# Directions
Omit the images and reproduce the rest of the entries exactly.

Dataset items
· · · · ·

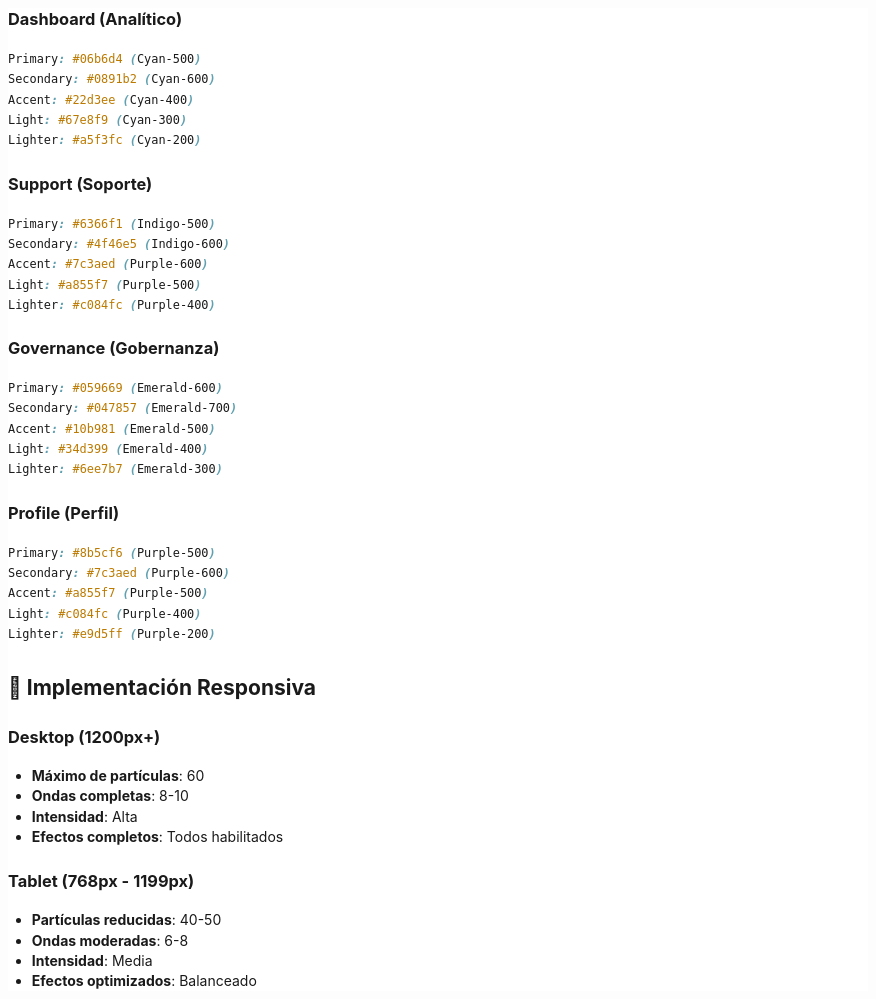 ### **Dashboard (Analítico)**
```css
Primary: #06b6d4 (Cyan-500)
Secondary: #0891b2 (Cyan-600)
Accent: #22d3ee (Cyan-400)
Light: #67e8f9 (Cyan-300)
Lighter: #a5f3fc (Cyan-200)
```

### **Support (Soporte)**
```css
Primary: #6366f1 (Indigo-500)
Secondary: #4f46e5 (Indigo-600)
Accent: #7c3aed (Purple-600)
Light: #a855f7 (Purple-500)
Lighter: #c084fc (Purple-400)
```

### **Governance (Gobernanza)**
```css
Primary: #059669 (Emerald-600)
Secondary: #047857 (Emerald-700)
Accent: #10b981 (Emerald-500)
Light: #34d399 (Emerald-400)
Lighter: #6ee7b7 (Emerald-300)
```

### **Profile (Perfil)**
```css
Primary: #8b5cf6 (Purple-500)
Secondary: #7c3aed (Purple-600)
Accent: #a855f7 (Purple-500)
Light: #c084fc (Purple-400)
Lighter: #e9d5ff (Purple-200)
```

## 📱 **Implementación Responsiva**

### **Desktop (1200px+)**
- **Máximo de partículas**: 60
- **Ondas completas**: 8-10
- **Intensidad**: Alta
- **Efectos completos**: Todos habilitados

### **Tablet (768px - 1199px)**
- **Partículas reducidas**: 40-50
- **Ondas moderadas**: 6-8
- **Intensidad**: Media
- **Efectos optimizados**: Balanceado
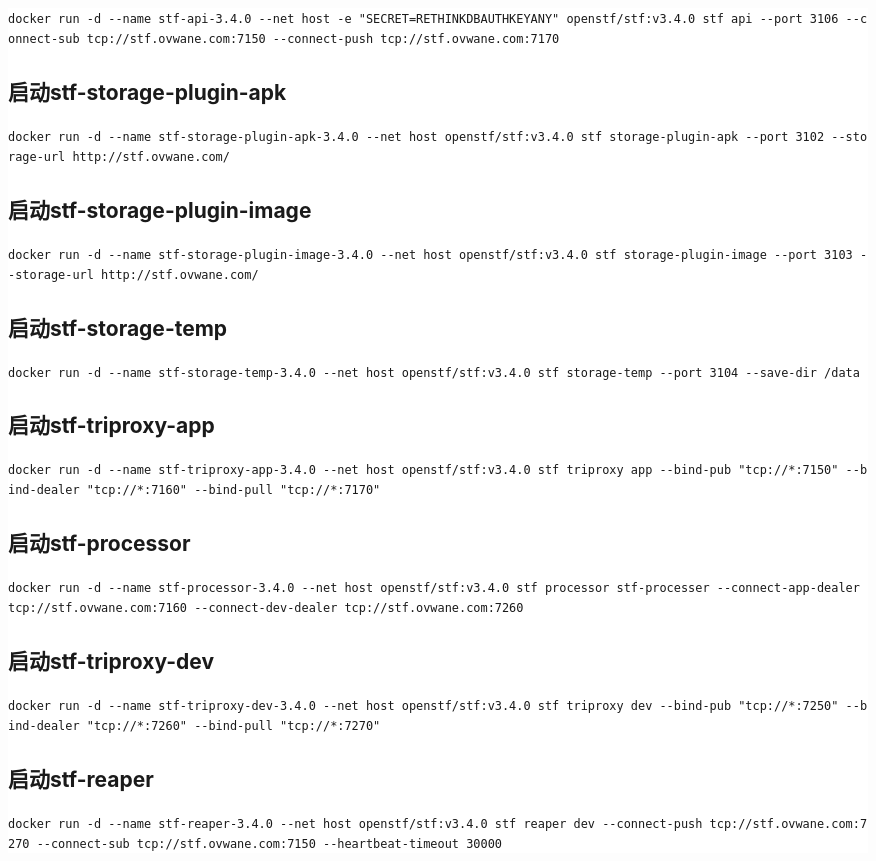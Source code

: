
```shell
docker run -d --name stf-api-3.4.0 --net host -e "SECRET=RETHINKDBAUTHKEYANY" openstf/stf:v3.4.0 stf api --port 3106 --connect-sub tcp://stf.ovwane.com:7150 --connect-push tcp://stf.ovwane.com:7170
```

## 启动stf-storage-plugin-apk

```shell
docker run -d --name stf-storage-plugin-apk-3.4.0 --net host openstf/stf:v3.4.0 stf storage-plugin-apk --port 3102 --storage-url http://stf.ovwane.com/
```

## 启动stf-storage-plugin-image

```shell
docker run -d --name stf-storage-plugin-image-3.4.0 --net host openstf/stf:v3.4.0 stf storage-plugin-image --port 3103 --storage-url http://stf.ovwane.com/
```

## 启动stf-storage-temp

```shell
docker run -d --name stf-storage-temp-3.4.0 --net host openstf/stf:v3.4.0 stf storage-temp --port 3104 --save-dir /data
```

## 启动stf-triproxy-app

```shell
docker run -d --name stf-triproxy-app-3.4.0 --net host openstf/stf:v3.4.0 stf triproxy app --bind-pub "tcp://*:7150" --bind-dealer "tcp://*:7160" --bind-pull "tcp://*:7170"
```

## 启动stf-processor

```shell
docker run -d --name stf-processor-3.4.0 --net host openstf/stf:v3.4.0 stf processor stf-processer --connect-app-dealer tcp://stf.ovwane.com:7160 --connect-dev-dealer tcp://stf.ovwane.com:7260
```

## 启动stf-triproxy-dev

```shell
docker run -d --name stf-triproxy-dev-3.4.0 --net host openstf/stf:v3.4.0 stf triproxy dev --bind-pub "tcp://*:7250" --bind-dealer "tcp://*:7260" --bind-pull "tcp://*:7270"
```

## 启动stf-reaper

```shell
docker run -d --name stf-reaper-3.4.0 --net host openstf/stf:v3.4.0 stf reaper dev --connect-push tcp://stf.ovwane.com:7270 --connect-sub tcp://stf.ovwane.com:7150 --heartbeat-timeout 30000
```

· · · · ·

# Answer space
 ### **Dashboard (Analítico)**
```css
Primary: #06b6d4 (Cyan-500)
Secondary: #0891b2 (Cyan-600)
Accent: #22d3ee (Cyan-400)
Light: #67e8f9 (Cyan-300)
Lighter: #a5f3fc (Cyan-200)
```

### **Support (Soporte)**
```css
Primary: #6366f1 (Indigo-500)
Secondary: #4f46e5 (Indigo-600)
Accent: #7c3aed (Purple-600)
Light: #a855f7 (Purple-500)
Lighter: #c084fc (Purple-400)
```

### **Governance (Gobernanza)**
```css
Primary: #059669 (Emerald-600)
Secondary: #047857 (Emerald-700)
Accent: #10b981 (Emerald-500)
Light: #34d399 (Emerald-400)
Lighter: #6ee7b7 (Emerald-300)
```

### **Profile (Perfil)**
```css
Primary: #8b5cf6 (Purple-500)
Secondary: #7c3aed (Purple-600)
Accent: #a855f7 (Purple-500)
Light: #c084fc (Purple-400)
Lighter: #e9d5ff (Purple-200)
```

## 📱 **Implementación Responsiva**

### **Desktop (1200px+)**
- **Máximo de partículas**: 60
- **Ondas completas**: 8-10
- **Intensidad**: Alta
- **Efectos completos**: Todos habilitados

### **Tablet (768px - 1199px)**
- **Partículas reducidas**: 40-50
- **Ondas moderadas**: 6-8
- **Intensidad**: Media
- **Efectos optimizados**: Balanceado
Source code

:
```shell
docker run -d --name stf-api-3.4.0 --net host -e "SECRET=RETHINKDBAUTHKEYANY" openstf/stf:v3.4.0 stf api --port 3106 --connect-sub tcp://stf.ovwane.com:7150 --connect-push tcp://stf.ovwane.com:7170
```

## 启动stf-storage-plugin-apk

```shell
docker run -d --name stf-storage-plugin-apk-3.4.0 --net host openstf/stf:v3.4.0 stf storage-plugin-apk --port 3102 --storage-url http://stf.ovwane.com/
```

## 启动stf-storage-plugin-image

```shell
docker run -d --name stf-storage-plugin-image-3.4.0 --net host openstf/stf:v3.4.0 stf storage-plugin-image --port 3103 --storage-url http://stf.ovwane.com/
```

## 启动stf-storage-temp

```shell
docker run -d --name stf-storage-temp-3.4.0 --net host openstf/stf:v3.4.0 stf storage-temp --port 3104 --save-dir /data
```

## 启动stf-triproxy-app

```shell
docker run -d --name stf-triproxy-app-3.4.0 --net host openstf/stf:v3.4.0 stf triproxy app --bind-pub "tcp://*:7150" --bind-dealer "tcp://*:7160" --bind-pull "tcp://*:7170"
```

## 启动stf-processor

```shell
docker run -d --name stf-processor-3.4.0 --net host openstf/stf:v3.4.0 stf processor stf-processer --connect-app-dealer tcp://stf.ovwane.com:7160 --connect-dev-dealer tcp://stf.ovwane.com:7260
```

## 启动stf-triproxy-dev

```shell
docker run -d --name stf-triproxy-dev-3.4.0 --net host openstf/stf:v3.4.0 stf triproxy dev --bind-pub "tcp://*:7250" --bind-dealer "tcp://*:7260" --bind-pull "tcp://*:7270"
```

## 启动stf-reaper

```shell
docker run -d --name stf-reaper-3.4.0 --net host openstf/stf:v3.4.0 stf reaper dev --connect-push tcp://stf.ovwane.com:7270 --connect-sub tcp://stf.ovwane.com:7150 --heartbeat-timeout 30000
```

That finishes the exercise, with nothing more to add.